Adjunct Prof. of Computer Science and Mechanical Engineering, Columbia University

Structural and Machine Health Monitoring through the application of Speaker Recognition Techniques

The latest advancements in structural health monitoring of bridges and machinery have a lot of in common with speaker recognition techniques. Starting out as a mechanical engineer and having done considerable amount of machine health monitoring and prognosis in the mid-1980s, the speaker moved on to work in the handwriting and speaker recognition fields, making a connection among these fields. The similarities of these fields are explored and some of the research of the last few years in conjunction with the civil engineering department of Columbia University are discussed. This research has led to a completed PhD and two new PhD projects in that department.  It is also the subject of a graduate course being taught by Dr.

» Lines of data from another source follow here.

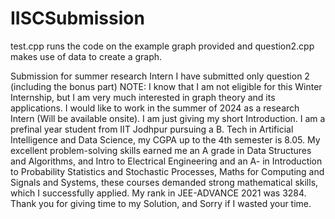 # IISCSubmission
test.cpp runs the code on the example graph provided and question2.cpp makes use of data to create a graph.

Submission for summer research Intern
I have submitted only question 2 (including the bonus part)
NOTE: I know that I am not eligible for this Winter Internship, but I am very much interested in graph theory and its applications. I would like to work in the summer of 2024 as a research Intern (Will be available onsite). 
I am just giving my short Introduction.
I am a prefinal year student from IIT Jodhpur pursuing a B. Tech in Artificial Intelligence and Data Science, my CGPA up to the 4th semester is 8.05.
My excellent problem-solving skills earned me an A grade in Data Structures and Algorithms, and Intro to Electrical Engineering and an A- in Introduction to Probability Statistics and Stochastic Processes, Maths for Computing and Signals and Systems, these courses demanded strong mathematical skills, which I successfully applied. My rank in JEE-ADVANCE 2021 was 3284.
Thank you for giving time to my Solution, and Sorry if I wasted your time.

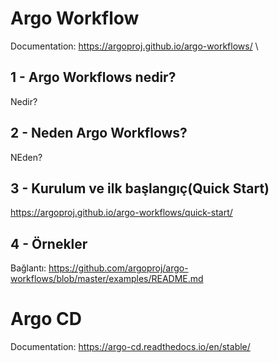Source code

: # Argo Workflow
Documentation: https://argoproj.github.io/argo-workflows/ \

## 1 - Argo Workflows nedir?
Nedir?

## 2 - Neden Argo Workflows?
NEden?

## 3 - Kurulum ve ilk başlangıç(Quick Start)
https://argoproj.github.io/argo-workflows/quick-start/


## 4 - Örnekler
Bağlantı: https://github.com/argoproj/argo-workflows/blob/master/examples/README.md


# Argo CD
Documentation: https://argo-cd.readthedocs.io/en/stable/

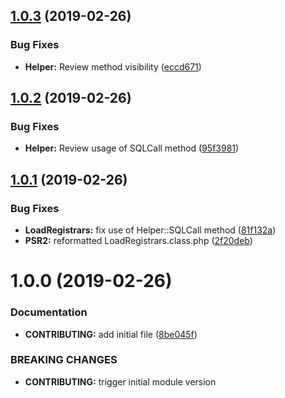 ## [1.0.3](https://github.com/hexonet/whmcs-ispapi-helper/compare/v1.0.2...v1.0.3) (2019-02-26)


### Bug Fixes

* **Helper:** Review method visibility ([eccd671](https://github.com/hexonet/whmcs-ispapi-helper/commit/eccd671))

## [1.0.2](https://github.com/hexonet/whmcs-ispapi-helper/compare/v1.0.1...v1.0.2) (2019-02-26)


### Bug Fixes

* **Helper:** Review usage of SQLCall method ([95f3981](https://github.com/hexonet/whmcs-ispapi-helper/commit/95f3981))

## [1.0.1](https://github.com/hexonet/whmcs-ispapi-helper/compare/v1.0.0...v1.0.1) (2019-02-26)


### Bug Fixes

* **LoadRegistrars:** fix use of Helper::SQLCall method ([81f132a](https://github.com/hexonet/whmcs-ispapi-helper/commit/81f132a))
* **PSR2:** reformatted LoadRegistrars.class.php ([2f20deb](https://github.com/hexonet/whmcs-ispapi-helper/commit/2f20deb))

# 1.0.0 (2019-02-26)


### Documentation

* **CONTRIBUTING:** add initial file ([8be045f](https://github.com/hexonet/whmcs-ispapi-helper/commit/8be045f))


### BREAKING CHANGES

* **CONTRIBUTING:** trigger initial module version
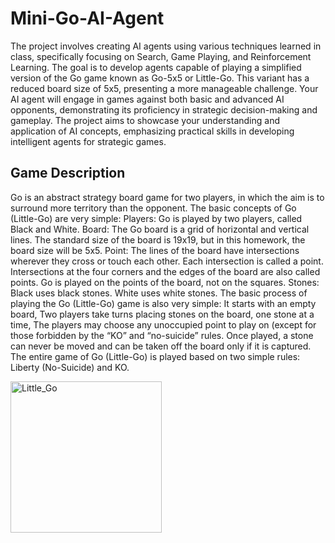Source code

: # Mini-Go-AI-Agent

The project involves creating AI agents using various techniques learned in class, specifically focusing on Search, Game Playing, and Reinforcement Learning. The goal is to develop agents capable of playing a simplified version of the Go game known as Go-5x5 or Little-Go. This variant has a reduced board size of 5x5, presenting a more manageable challenge. Your AI agent will engage in games against both basic and advanced AI opponents, demonstrating its proficiency in strategic decision-making and gameplay. The project aims to showcase your understanding and application of AI concepts, emphasizing practical skills in developing intelligent agents for strategic games.

 ## Game Description
 Go is an abstract strategy board game for two players, in which the aim is to surround more territory than the opponent. The basic concepts of Go (Little-Go) are very simple:
Players: Go is played by two players, called Black and White.
Board: The Go board is a grid of horizontal and vertical lines. The standard size of the board is  19x19, but in this homework, the board size will be 5x5.
 Point: The lines of the board have intersections wherever they cross or touch each other. Each intersection is called a point. Intersections at the four corners and the edges of the board are also called points. Go is played on the points of the board, not on the squares.
 Stones: Black uses black stones. White uses white stones. The basic process of playing the Go (Little-Go) game is also very simple: It starts with an empty board, Two players take turns placing stones on the board, one stone at a time, The players may choose any unoccupied point to play on (except for those forbidden by the “KO” and “no-suicide” rules. Once played, a stone can never be moved and can be taken off the board only if it is captured. The entire game of Go (Little-Go) is played based on two simple rules: Liberty (No-Suicide) and KO.

 <img width="242" alt="Little_Go" src="https://github.com/sahil12m/Mini-Go-AI-Agent/assets/64885533/6ead8daa-d931-40d5-a5b2-b9498deabf65">

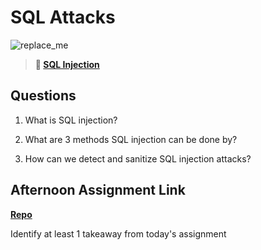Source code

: # SQL Attacks

![replace_me](https://codeworks.blob.core.windows.net/public/assets/img/illustrations/placeholder.svg)

> **📖 [SQL Injection](https://codeworksacademy.com/fs-student-guide/resources/wk11/03-SQL-Injection)**

## Questions

1. What is SQL injection?

2. What are 3 methods SQL injection can be done by?

3. How can we detect and sanitize SQL injection attacks?

## Afternoon Assignment Link

**[Repo](https://github.com/Jakeepaulin/<ASSIGNMENT_REPO>)**

Identify at least 1 takeaway from today's assignment
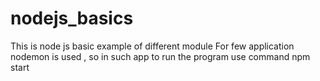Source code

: # nodejs_basics
This is node js basic example of different module
For few application nodemon is used , so in such app to run the program use command npm start 
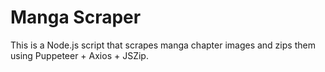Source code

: # Manga Scraper

This is a Node.js script that scrapes manga chapter images and zips them using Puppeteer + Axios + JSZip.
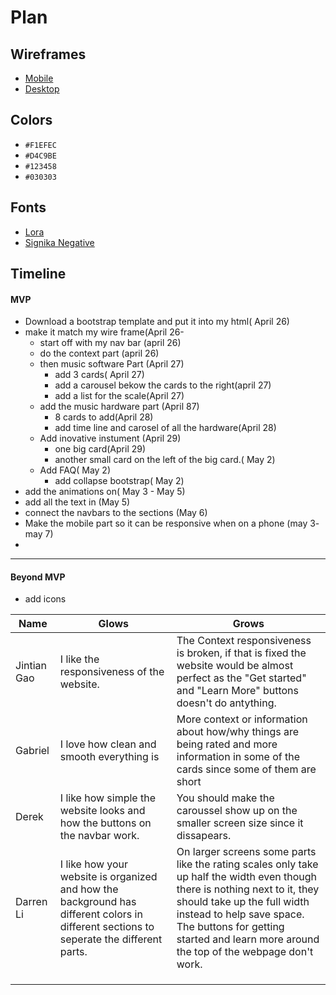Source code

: # Plan

## Wireframes
* [Mobile](https://wireframe.cc/zl1GFI)
* [Desktop](https://wireframe.cc/fxaypF)

## Colors
* `#F1EFEC`
* `#D4C9BE`
* `#123458`
* `#030303`

## Fonts
* [Lora](https://fonts.google.com/specimen/Lora)
* [Signika Negative](https://fonts.google.com/specimen/Signika+Negative)

## Timeline

#### MVP
* Download a bootstrap template and put it into my html( April 26)
* make it match my wire frame(April 26-
  *   start off with my nav bar (april 26)
  * do the context part (april 26)
  * then music software Part (April 27)
    * add 3 cards( April 27)
    * add a carousel bekow the cards to the right(april 27)
    * add a list for the scale(April 27)
  * add the music hardware part (April 87)
    * 8 cards to add(April 28)
    * add time line and carosel of all the hardware(April 28)
  * Add inovative instument (April 29)
    * one big card(April 29)
    * another small card on the left of the big card.( May 2)
  * Add FAQ( May 2)
    *  add collapse bootstrap( May 2)
*  add the animations on( May 3 - May 5)
*  add all the text in (May 5)
*  connect the navbars to the sections (May 6)
*  Make the mobile part so it can be responsive when on a phone (may 3- may 7)
*   
     

---

#### Beyond MVP

* add icons










| Name | Glows | Grows |
| -------- | ------- | ------- |
|  Jintian Gao | I like the responsiveness of the website.  | The Context responsiveness is broken, if that is fixed the website would be almost perfect as the "Get started" and "Learn More" buttons doesn't do antything.
| Gabriel  | I love how clean and smooth everything is | More context or information about how/why things are being rated and more information in some of the cards since some of  them are short
| Derek | I like how simple the website looks and how the buttons on the navbar work. | You should make the caroussel show up on the smaller screen size since it dissapears. |
| Darren Li  | I like how your website is organized and how the background has different colors in different sections to seperate the different parts.  | On larger screens some parts like the rating scales only take up half the width even though there is nothing next to it, they should take up the full width instead to help save space. The buttons for getting started and learn more around the top of the webpage don't work.
|   |   |
|   |   |
|   |   |


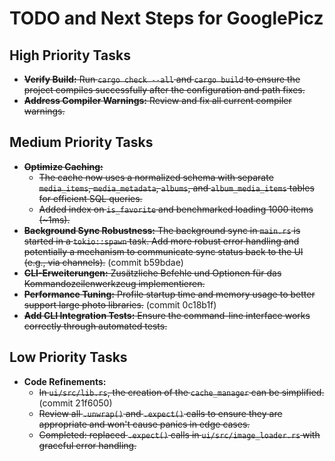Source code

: # TODO and Next Steps for GooglePicz

## High Priority Tasks
- ~~**Verify Build:** Run `cargo check --all` and `cargo build` to ensure the project compiles successfully after the configuration and path fixes.~~
- ~~**Address Compiler Warnings:** Review and fix all current compiler warnings.~~

## Medium Priority Tasks
- ~~**Optimize Caching:**~~
  - ~~The cache now uses a normalized schema with separate `media_items`, `media_metadata`, `albums`, and `album_media_items` tables for efficient SQL queries.~~
  - ~~Added index on `is_favorite` and benchmarked loading 1000 items (~1ms).~~
- ~~**Background Sync Robustness:** The background sync in `main.rs` is started in a `tokio::spawn` task. Add more robust error handling and potentially a mechanism to communicate sync status back to the UI (e.g., via channels).~~ (commit b59bdae)
- ~~**CLI-Erweiterungen:** Zusätzliche Befehle und Optionen für das Kommandozeilenwerkzeug implementieren.~~
- ~~**Performance Tuning:** Profile startup time and memory usage to better support large photo libraries.~~ (commit 0c18b1f)
- ~~**Add CLI Integration Tests:** Ensure the command-line interface works correctly through automated tests.~~

## Low Priority Tasks
- **Code Refinements:**
  - ~~In `ui/src/lib.rs`, the creation of the `cache_manager` can be simplified.~~ (commit 21f6050)
  - ~~Review all `.unwrap()` and `.expect()` calls to ensure they are appropriate and won't cause panics in edge cases.~~
  - ~~Completed: replaced `.expect()` calls in `ui/src/image_loader.rs` with graceful error handling.~~
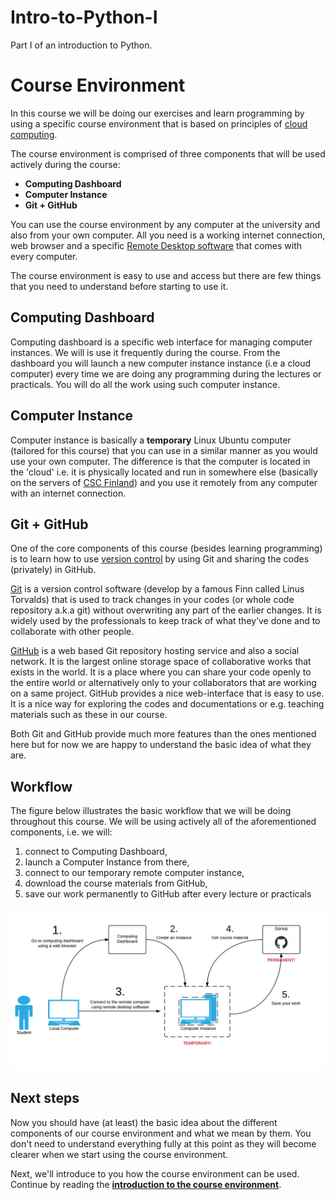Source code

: # Intro-to-Python-I
Part I of an introduction to Python.

# Course Environment

In this course we will be doing our exercises and learn programming by using a specific course environment 
that is based on principles of [cloud computing](https://en.wikipedia.org/wiki/Cloud_computing). 

The course environment is comprised of three components that will be used actively during the course:
 
 - **Computing Dashboard** 
 - **Computer Instance**
 - **Git + GitHub**  

You can use the course environment by any computer at the university and also from your own computer. All you need is a working internet connection,
web browser and a specific [Remote Desktop software](https://en.wikipedia.org/wiki/Remote_desktop_software) that comes with every computer.

The course environment is easy to use and access but there are few things that you need to understand before starting to use it. 

## Computing Dashboard

Computing dashboard is a specific web interface for managing computer instances. We will is use it frequently during the course. 
From the dashboard you will launch a new computer instance instance (i.e a cloud computer) every time we are doing 
any programming during the lectures or practicals. You will do all the work using such computer instance. 

## Computer Instance

Computer instance is basically a **temporary** Linux Ubuntu computer (tailored for this course)
that you can use in a similar manner as you would use your own computer. 
The difference is that the computer is located in the 'cloud' i.e. it is physically located and run in somewhere else 
(basically on the servers of [CSC Finland](https://www.csc.fi/home)) and you use it remotely from any computer with an internet connection. 

## Git + GitHub

One of the core components of this course (besides learning programming) is to learn how to use [version control](https://en.wikipedia.org/wiki/Version_control)
by using Git and sharing the codes (privately) in GitHub.
 
[Git](https://en.wikipedia.org/wiki/Git_\(software\)) is a version control software (develop by a famous Finn called Linus Torvalds) that is used 
to track changes in your codes (or whole code repository a.k.a git) without overwriting any part of the earlier changes. 
It is widely used by the professionals to keep track of what they’ve done and to collaborate with other people.

[GitHub](https://github.com/) is a web based Git repository hosting service and also a social network. It is the largest online storage space of 
collaborative works that exists in the world. It is a place where you can share your code openly to the entire world or alternatively only to your 
collaborators that are working on a same project. GitHub provides a nice web-interface that is easy to use. 
It is a nice way for exploring the codes and documentations or e.g. teaching materials such as these in our course. 

Both Git and GitHub provide much more features than the ones mentioned here but for now we are happy to understand the basic idea of what they are. 

## Workflow

The figure below illustrates the basic workflow that we will be doing throughout this course. We will be using actively all of the aforementioned components, 
i.e. we will:
 
 1. connect to Computing Dashboard, 
 2. launch a Computer Instance from there,
 3. connect to our temporary remote computer instance,
 4. download the course materials from GitHub,
 5. save our work permanently to GitHub after every lecture or practicals
  
 ![Workflow](img/RemoteComputerInstance.png)

## Next steps

Now you should have (at least) the basic idea about the different components of our course environment and what we mean by them. You don't need to 
understand everything fully at this point as they will become clearer when we start using the course environment.  

Next, we'll introduce to you how the course environment can be used. Continue by reading the 
**[introduction to the course environment](intro-to-course-environment.md)**.  


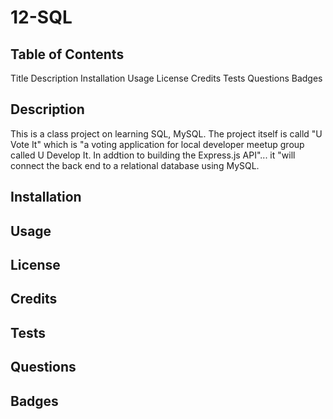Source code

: # 12-SQL
## Table of Contents
Title
Description
Installation
Usage
License
Credits
Tests
Questions
Badges
## Description
This is a class project on learning SQL, MySQL. The project itself is calld "U Vote It" which is "a voting application for local developer meetup group called U Develop It. In addtion to building the Express.js API"... it "will connect the back end to a relational database using MySQL.
## Installation
## Usage
## License
## Credits
## Tests
## Questions
## Badges
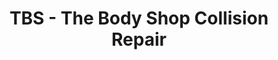 ---
title: "TBS - The Body Shop Collision Repair"
url: /mckinney/tbs-the-body-shop-collision-repair/
shop: car repair
---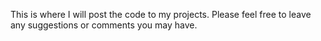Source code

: This is where I will post the code to my projects. Please feel free to leave any suggestions or comments you may have.
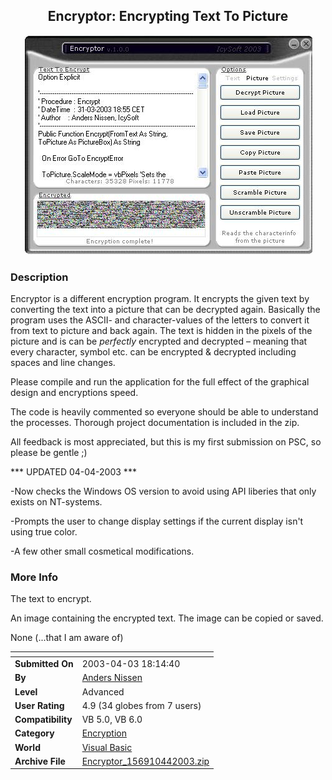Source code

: ﻿<div align="center">

## Encryptor: Encrypting Text To Picture

<img src="PIC200343113524014.JPG">
</div>

### Description

Encryptor is a different encryption program. It encrypts the given text by converting the text into a picture that can be decrypted again. Basically the program uses the ASCII- and character-values of the letters to convert it from text to picture and back again. The text is hidden in the pixels of the picture and is can be *perfectly* encrypted and decrypted – meaning that every character, symbol etc. can be encrypted & decrypted including spaces and line changes.

Please compile and run the application for the full effect of the graphical design and encryptions speed.

The code is heavily commented so everyone should be able to understand the processes. Thorough project documentation is included in the zip.

All feedback is most appreciated, but this is my first submission on PSC, so please be gentle ;)

*** UPDATED 04-04-2003 ***

-Now checks the Windows OS version to avoid using API liberies that only exists on NT-systems.

-Prompts the user to change display settings if the current display isn't using true color.

-A few other small cosmetical modifications.
 
### More Info
 
The text to encrypt.

An image containing the encrypted text. The image can be copied or saved.

None (...that I am aware of)


<span>             |<span>
---                |---
**Submitted On**   |2003-04-03 18:14:40
**By**             |[Anders Nissen](https://github.com/Planet-Source-Code/PSCIndex/blob/master/ByAuthor/anders-nissen.md)
**Level**          |Advanced
**User Rating**    |4.9 (34 globes from 7 users)
**Compatibility**  |VB 5\.0, VB 6\.0
**Category**       |[Encryption](https://github.com/Planet-Source-Code/PSCIndex/blob/master/ByCategory/encryption__1-48.md)
**World**          |[Visual Basic](https://github.com/Planet-Source-Code/PSCIndex/blob/master/ByWorld/visual-basic.md)
**Archive File**   |[Encryptor\_156910442003\.zip](https://github.com/Planet-Source-Code/anders-nissen-encryptor-encrypting-text-to-picture__1-44463/archive/master.zip)








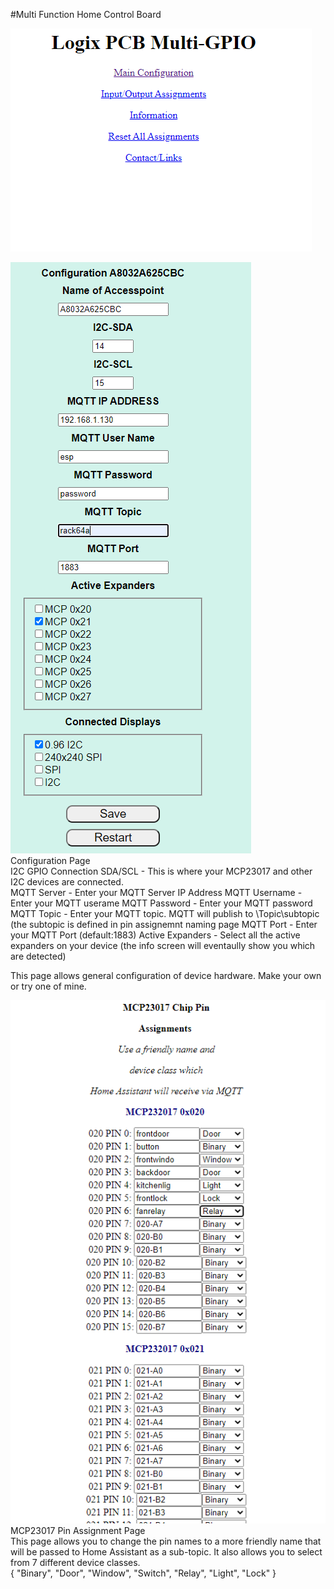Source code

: #Multi Function Home Control Board

![GitHub Logo](https://github.com/logichousepcb/Logix_Multifunction/blob/main/mainpage.PNG)


![GitHub Logo](https://github.com/logichousepcb/Logix_Multifunction/blob/main/configpage.PNG)<br>
Configuration Page<br>
I2C GPIO Connection SDA/SCL - This is where your MCP23017 and other I2C devices are connected.<br>
MQTT Server - Enter your MQTT Server IP Address<r>
MQTT Username - Enter your MQTT userame<r>
MQTT Password - Enter your MQTT password<r>
MQTT Topic - Enter your MQTT topic.  MQTT will publish to \Topic\subtopic  (the subtopic is defined in pin assignemnt naming page<r>
MQTT Port - Enter your MQTT Port (default:1883)<r>
Active Expanders - Select all the active expanders on your device (the info screen will eventaully show you which are detected)

  
This page allows general configuration of device hardware.  Make your own or try one of mine.<br>

![GitHub Logo](https://github.com/logichousepcb/Logix_Multifunction/blob/main/pinassignpage.PNG)<br>
MCP23017 Pin Assignment Page<br>
This page allows you to change the pin names to a more friendly name that will be passed to Home Assistant as a sub-topic.  It also allows you to select from 7 different device classes.<br>
{ "Binary", "Door", "Window", "Switch", "Relay", "Light", "Lock" }
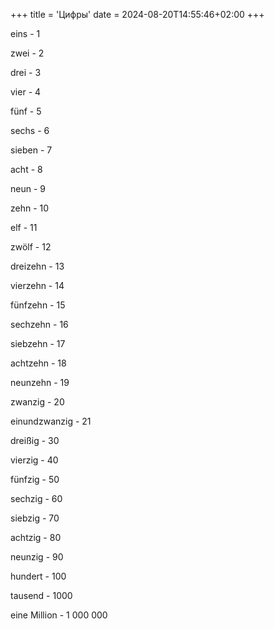 +++
title = 'Цифры'
date = 2024-08-20T14:55:46+02:00
+++

eins - 1

zwei - 2

drei - 3

vier - 4

fünf - 5

sechs - 6

sieben - 7

acht - 8

neun - 9

zehn - 10

elf - 11

zwölf - 12

dreizehn - 13

vierzehn - 14

fünfzehn - 15

sechzehn - 16

siebzehn - 17

achtzehn - 18

neunzehn - 19

zwanzig - 20

einundzwanzig - 21

dreißig - 30

vierzig - 40

fünfzig - 50

sechzig - 60

siebzig - 70

achtzig - 80

neunzig - 90

hundert - 100

tausend - 1000

eine Million - 1 000 000
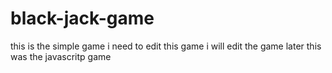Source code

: # black-jack-game
this is the simple game i need to edit this game i will edit the game later this was the javascritp game

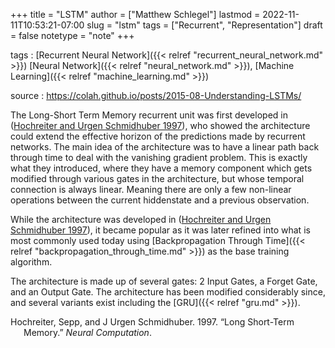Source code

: +++
title = "LSTM"
author = ["Matthew Schlegel"]
lastmod = 2022-11-11T10:53:21-07:00
slug = "lstm"
tags = ["Recurrent", "Representation"]
draft = false
notetype = "note"
+++

tags
: [Recurrent Neural Network]({{< relref "recurrent_neural_network.md" >}}) [Neural Network]({{< relref "neural_network.md" >}}), [Machine Learning]({{< relref "machine_learning.md" >}})

source
: <https://colah.github.io/posts/2015-08-Understanding-LSTMs/>

The Long-Short Term Memory recurrent unit was first developed in (<a href="#citeproc_bib_item_1">Hochreiter and Urgen Schmidhuber 1997</a>), who showed the architecture could extend the effective horizon of the predictions made by recurrent networks. The main idea of the architecture was to have a linear path back through time to deal with the vanishing gradient problem. This is exactly what they introduced, where they have a memory component which gets modified through various gates in the architecture, but whose temporal connection is always linear. Meaning there are only a few non-linear operations between the current hiddenstate and a previous observation.

While the architecture was developed in (<a href="#citeproc_bib_item_1">Hochreiter and Urgen Schmidhuber 1997</a>), it became popular as it was later refined into what is most commonly used today using [Backpropagation Through Time]({{< relref "backpropagation_through_time.md" >}}) as the base training algorithm.

The architecture is made up of several gates: 2 Input Gates, a Forget Gate, and an Output Gate. The architecture has been modified considerably since, and several variants exist including the [GRU]({{< relref "gru.md" >}}).



<style>.csl-entry{text-indent: -1.5em; margin-left: 1.5em;}</style><div class="csl-bib-body">
  <div class="csl-entry"><a id="citeproc_bib_item_1"></a>Hochreiter, Sepp, and J Urgen Schmidhuber. 1997. “Long Short-Term Memory.” <i>Neural Computation</i>.</div>
</div>
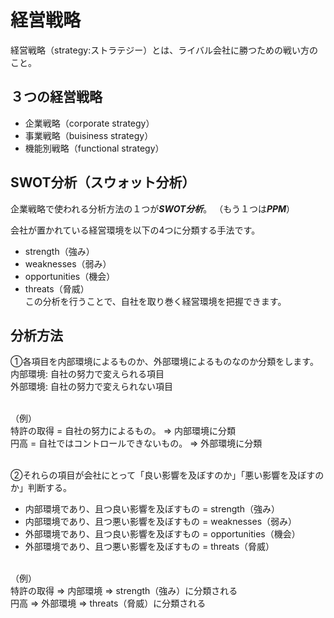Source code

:# 経営戦略
経営戦略（strategy:ストラテジー）とは、ライバル会社に勝つための戦い方のこと。

## ３つの経営戦略
- 企業戦略（corporate strategy）
- 事業戦略（buisiness strategy）
- 機能別戦略（functional strategy）


## SWOT分析（スウォット分析）
企業戦略で使われる分析方法の１つが***SWOT分析***。
（もう１つは***PPM***）

会社が置かれている経営環境を以下の4つに分類する手法です。
- strength（強み）
- weaknesses（弱み）
- opportunities（機会）
- threats（脅威）<br>
この分析を行うことで、自社を取り巻く経営環境を把握できます。

## 分析方法
①各項目を内部環境によるものか、外部環境によるものなのか分類をします。<br>
内部環境: 自社の努力で変えられる項目<br>
外部環境: 自社の努力で変えられない項目<br><br>

（例）<br>
特許の取得 = 自社の努力によるもの。 => 内部環境に分類<br>
円高 = 自社ではコントロールできないもの。 => 外部環境に分類<br><br>

②それらの項目が会社にとって「良い影響を及ぼすのか」「悪い影響を及ぼすのか」判断する。
- 内部環境であり、且つ良い影響を及ぼすもの = strength（強み）
- 内部環境であり、且つ悪い影響を及ぼすもの = weaknesses（弱み）
- 外部環境であり、且つ良い影響を及ぼすもの = opportunities（機会）
- 外部環境であり、且つ悪い影響を及ぼすもの = threats（脅威）<br><br>

（例）<br>
特許の取得 => 内部環境 => strength（強み）に分類される<br>
円高 => 外部環境 => threats（脅威）に分類される<br><br>
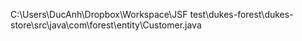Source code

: C:\Users\DucAnh\Dropbox\Workspace\JSF test\dukes-forest\dukes-store\src\java\com\forest\entity\Customer.java
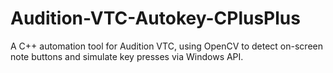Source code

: # Audition-VTC-Autokey-CPlusPlus
A C++ automation tool for Audition VTC, using OpenCV to detect on-screen note buttons and simulate key presses via Windows API.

Beigi in the mechanical engineering department of Columbia. Cepstral analysis and deep neural networks are at the heart of these techniques which use the similarities in the vibration of structures, such as bridges and buildings, machinery, such as gear-meshes and bearings, and the human vocal tract. Some very promising results are shown in this revolutionary cross-discipline activity.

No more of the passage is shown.